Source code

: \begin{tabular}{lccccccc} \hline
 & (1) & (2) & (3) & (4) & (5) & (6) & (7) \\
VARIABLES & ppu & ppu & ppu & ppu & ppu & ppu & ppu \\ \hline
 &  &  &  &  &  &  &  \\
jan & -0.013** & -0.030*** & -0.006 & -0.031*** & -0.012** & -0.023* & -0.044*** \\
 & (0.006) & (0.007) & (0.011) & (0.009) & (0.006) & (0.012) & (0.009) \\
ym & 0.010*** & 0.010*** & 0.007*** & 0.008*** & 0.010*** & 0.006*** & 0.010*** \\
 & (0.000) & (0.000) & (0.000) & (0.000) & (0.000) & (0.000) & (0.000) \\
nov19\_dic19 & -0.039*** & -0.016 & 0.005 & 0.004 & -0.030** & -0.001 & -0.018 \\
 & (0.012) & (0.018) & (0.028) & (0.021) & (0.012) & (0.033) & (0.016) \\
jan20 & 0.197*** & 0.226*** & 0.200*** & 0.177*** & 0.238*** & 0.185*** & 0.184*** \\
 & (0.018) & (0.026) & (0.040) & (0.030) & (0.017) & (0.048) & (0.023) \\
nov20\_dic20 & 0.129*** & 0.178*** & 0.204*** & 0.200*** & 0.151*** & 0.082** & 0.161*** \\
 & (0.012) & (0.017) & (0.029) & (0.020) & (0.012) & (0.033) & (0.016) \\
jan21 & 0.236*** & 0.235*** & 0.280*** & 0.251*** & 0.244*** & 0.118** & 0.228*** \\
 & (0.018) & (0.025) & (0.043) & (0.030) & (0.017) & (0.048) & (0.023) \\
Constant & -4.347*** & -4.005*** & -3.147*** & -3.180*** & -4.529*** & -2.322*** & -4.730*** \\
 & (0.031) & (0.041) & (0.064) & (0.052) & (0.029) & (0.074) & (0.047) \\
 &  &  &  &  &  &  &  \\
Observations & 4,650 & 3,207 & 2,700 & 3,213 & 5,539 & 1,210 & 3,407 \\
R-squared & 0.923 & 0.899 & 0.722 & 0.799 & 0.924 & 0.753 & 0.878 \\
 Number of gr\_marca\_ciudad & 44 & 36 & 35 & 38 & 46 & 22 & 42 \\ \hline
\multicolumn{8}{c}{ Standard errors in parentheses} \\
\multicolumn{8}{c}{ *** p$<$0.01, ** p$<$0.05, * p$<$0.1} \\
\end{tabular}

**Task goal:**
Would you repeat, exactly and with nothing added, every line from the line containing "(0.021) & (0.012) & (0.033) & (0.016) \\" through the last line of the records above?

**Response to the exercise:**
 & (0.012) & (0.018) & (0.028) & (0.021) & (0.012) & (0.033) & (0.016) \\
jan20 & 0.197*** & 0.226*** & 0.200*** & 0.177*** & 0.238*** & 0.185*** & 0.184*** \\
 & (0.018) & (0.026) & (0.040) & (0.030) & (0.017) & (0.048) & (0.023) \\
nov20\_dic20 & 0.129*** & 0.178*** & 0.204*** & 0.200*** & 0.151*** & 0.082** & 0.161*** \\
 & (0.012) & (0.017) & (0.029) & (0.020) & (0.012) & (0.033) & (0.016) \\
jan21 & 0.236*** & 0.235*** & 0.280*** & 0.251*** & 0.244*** & 0.118** & 0.228*** \\
 & (0.018) & (0.025) & (0.043) & (0.030) & (0.017) & (0.048) & (0.023) \\
Constant & -4.347*** & -4.005*** & -3.147*** & -3.180*** & -4.529*** & -2.322*** & -4.730*** \\
 & (0.031) & (0.041) & (0.064) & (0.052) & (0.029) & (0.074) & (0.047) \\
 &  &  &  &  &  &  &  \\
Observations & 4,650 & 3,207 & 2,700 & 3,213 & 5,539 & 1,210 & 3,407 \\
R-squared & 0.923 & 0.899 & 0.722 & 0.799 & 0.924 & 0.753 & 0.878 \\
 Number of gr\_marca\_ciudad & 44 & 36 & 35 & 38 & 46 & 22 & 42 \\ \hline
\multicolumn{8}{c}{ Standard errors in parentheses} \\
\multicolumn{8}{c}{ *** p$<$0.01, ** p$<$0.05, * p$<$0.1} \\
\end{tabular}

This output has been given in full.